Would you please reproduce all the entries exactly, leaving the pictures out?
________
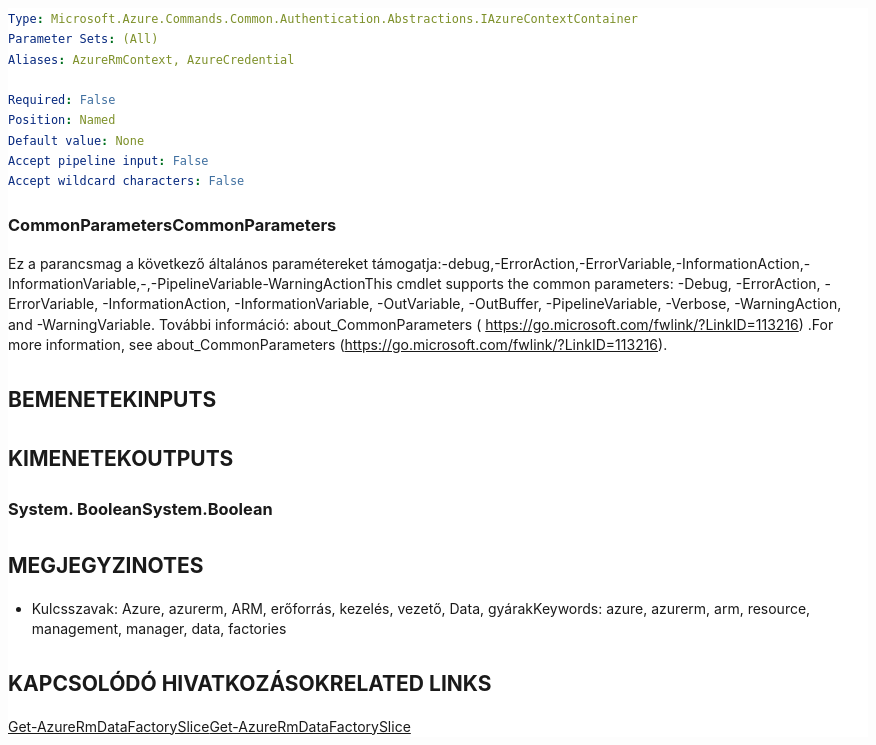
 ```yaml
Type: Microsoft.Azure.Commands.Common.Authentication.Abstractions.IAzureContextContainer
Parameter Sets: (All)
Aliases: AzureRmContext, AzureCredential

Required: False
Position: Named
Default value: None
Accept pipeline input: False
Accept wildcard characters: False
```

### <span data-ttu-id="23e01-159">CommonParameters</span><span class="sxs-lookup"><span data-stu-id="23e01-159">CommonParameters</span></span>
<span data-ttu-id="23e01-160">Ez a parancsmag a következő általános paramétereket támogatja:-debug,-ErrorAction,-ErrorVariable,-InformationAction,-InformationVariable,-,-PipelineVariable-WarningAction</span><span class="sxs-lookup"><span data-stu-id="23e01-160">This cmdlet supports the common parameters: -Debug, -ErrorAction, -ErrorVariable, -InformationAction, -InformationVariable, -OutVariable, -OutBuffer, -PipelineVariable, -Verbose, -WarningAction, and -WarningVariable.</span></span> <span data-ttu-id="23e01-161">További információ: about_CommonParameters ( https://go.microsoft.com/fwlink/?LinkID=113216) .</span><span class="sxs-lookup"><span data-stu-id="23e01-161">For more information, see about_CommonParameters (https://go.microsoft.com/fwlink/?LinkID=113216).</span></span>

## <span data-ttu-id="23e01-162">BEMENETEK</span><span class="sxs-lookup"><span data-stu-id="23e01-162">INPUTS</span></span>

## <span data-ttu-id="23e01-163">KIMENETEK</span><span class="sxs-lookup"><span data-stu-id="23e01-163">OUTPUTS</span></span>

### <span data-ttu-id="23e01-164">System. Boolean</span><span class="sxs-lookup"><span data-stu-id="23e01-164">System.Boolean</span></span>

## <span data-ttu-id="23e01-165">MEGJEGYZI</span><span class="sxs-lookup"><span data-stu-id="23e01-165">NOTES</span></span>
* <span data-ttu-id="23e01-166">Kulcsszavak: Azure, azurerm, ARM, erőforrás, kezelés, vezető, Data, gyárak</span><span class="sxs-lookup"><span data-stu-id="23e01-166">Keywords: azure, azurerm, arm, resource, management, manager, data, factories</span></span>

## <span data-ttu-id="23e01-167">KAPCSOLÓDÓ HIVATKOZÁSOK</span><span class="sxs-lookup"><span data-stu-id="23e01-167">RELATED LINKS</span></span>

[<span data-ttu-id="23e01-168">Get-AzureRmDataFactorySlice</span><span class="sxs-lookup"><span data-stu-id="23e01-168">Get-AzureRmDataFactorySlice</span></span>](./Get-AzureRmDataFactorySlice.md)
________
**Task output**
 ```yaml
Type: Microsoft.Azure.Commands.Common.Authentication.Abstractions.IAzureContextContainer
Parameter Sets: (All)
Aliases: AzureRmContext, AzureCredential

Required: False
Position: Named
Default value: None
Accept pipeline input: False
Accept wildcard characters: False
```

### <span data-ttu-id="23e01-159">CommonParameters</span><span class="sxs-lookup"><span data-stu-id="23e01-159">CommonParameters</span></span>
<span data-ttu-id="23e01-160">Ez a parancsmag a következő általános paramétereket támogatja:-debug,-ErrorAction,-ErrorVariable,-InformationAction,-InformationVariable,-,-PipelineVariable-WarningAction</span><span class="sxs-lookup"><span data-stu-id="23e01-160">This cmdlet supports the common parameters: -Debug, -ErrorAction, -ErrorVariable, -InformationAction, -InformationVariable, -OutVariable, -OutBuffer, -PipelineVariable, -Verbose, -WarningAction, and -WarningVariable.</span></span> <span data-ttu-id="23e01-161">További információ: about_CommonParameters ( https://go.microsoft.com/fwlink/?LinkID=113216) .</span><span class="sxs-lookup"><span data-stu-id="23e01-161">For more information, see about_CommonParameters (https://go.microsoft.com/fwlink/?LinkID=113216).</span></span>

## <span data-ttu-id="23e01-162">BEMENETEK</span><span class="sxs-lookup"><span data-stu-id="23e01-162">INPUTS</span></span>

## <span data-ttu-id="23e01-163">KIMENETEK</span><span class="sxs-lookup"><span data-stu-id="23e01-163">OUTPUTS</span></span>

### <span data-ttu-id="23e01-164">System. Boolean</span><span class="sxs-lookup"><span data-stu-id="23e01-164">System.Boolean</span></span>

## <span data-ttu-id="23e01-165">MEGJEGYZI</span><span class="sxs-lookup"><span data-stu-id="23e01-165">NOTES</span></span>
* <span data-ttu-id="23e01-166">Kulcsszavak: Azure, azurerm, ARM, erőforrás, kezelés, vezető, Data, gyárak</span><span class="sxs-lookup"><span data-stu-id="23e01-166">Keywords: azure, azurerm, arm, resource, management, manager, data, factories</span></span>

## <span data-ttu-id="23e01-167">KAPCSOLÓDÓ HIVATKOZÁSOK</span><span class="sxs-lookup"><span data-stu-id="23e01-167">RELATED LINKS</span></span>

[<span data-ttu-id="23e01-168">Get-AzureRmDataFactorySlice</span><span class="sxs-lookup"><span data-stu-id="23e01-168">Get-AzureRmDataFactorySlice</span></span>](./Get-AzureRmDataFactorySlice.md)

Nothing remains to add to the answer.